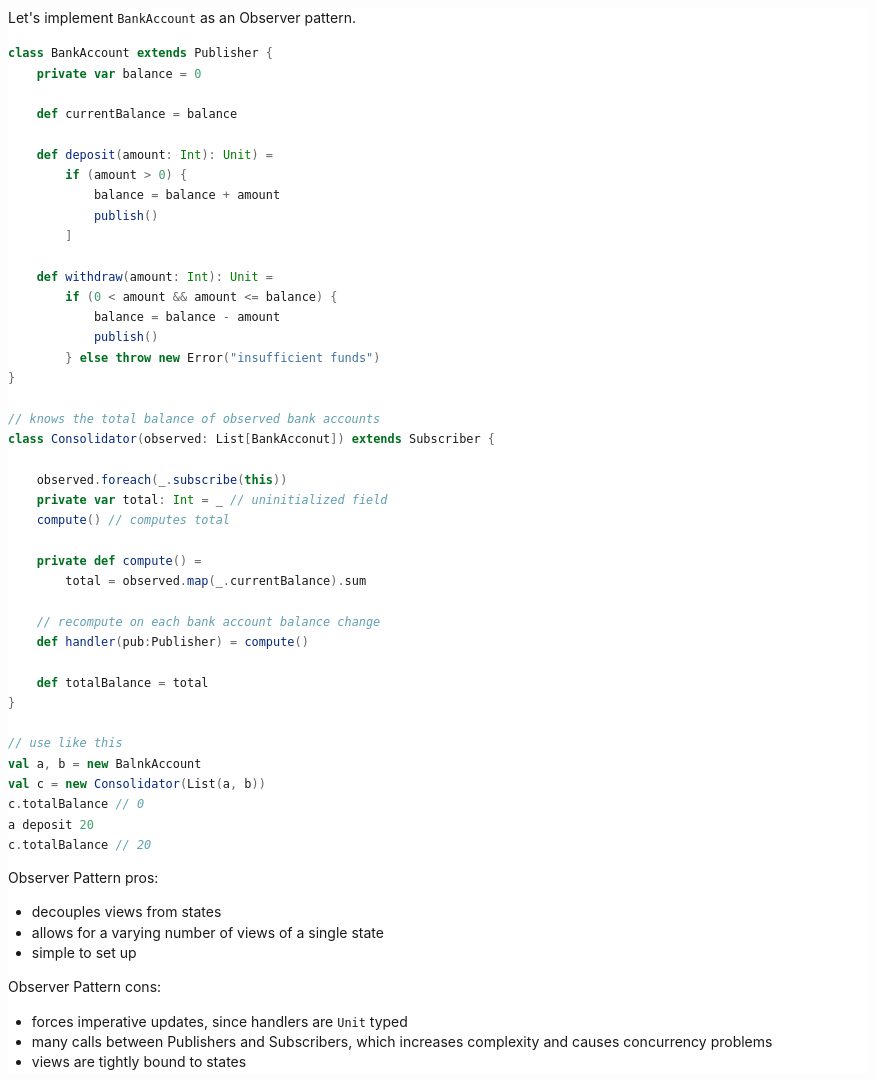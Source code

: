 Let's implement `BankAccount` as an Observer pattern.

```scala
class BankAccount extends Publisher {
	private var balance = 0

	def currentBalance = balance

	def deposit(amount: Int): Unit) =
		if (amount > 0) {
			balance = balance + amount
			publish()
		]

	def withdraw(amount: Int): Unit =
		if (0 < amount && amount <= balance) {
			balance = balance - amount
			publish()
		} else throw new Error("insufficient funds")
}

// knows the total balance of observed bank accounts
class Consolidator(observed: List[BankAcconut]) extends Subscriber {

	observed.foreach(_.subscribe(this))
	private var total: Int = _ // uninitialized field
	compute() // computes total

	private def compute() =
		total = observed.map(_.currentBalance).sum

	// recompute on each bank account balance change
	def handler(pub:Publisher) = compute()

	def totalBalance = total
}

// use like this
val a, b = new BalnkAccount
val c = new Consolidator(List(a, b))
c.totalBalance // 0
a deposit 20
c.totalBalance // 20
```

Observer Pattern pros:

- decouples views from states
- allows for a varying number of views of a single state
- simple to set up

Observer Pattern cons:

- forces imperative updates, since handlers are `Unit` typed
- many calls between Publishers and Subscribers, which increases complexity and causes concurrency problems
- views are tightly bound to states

* _Work required_: Copy out exactly the lines running from the line with "- decouples views from states" to the end of the records, inclusive.

* _Task output_:
- decouples views from states
- allows for a varying number of views of a single state
- simple to set up

Observer Pattern cons:

- forces imperative updates, since handlers are `Unit` typed
- many calls between Publishers and Subscribers, which increases complexity and causes concurrency problems
- views are tightly bound to states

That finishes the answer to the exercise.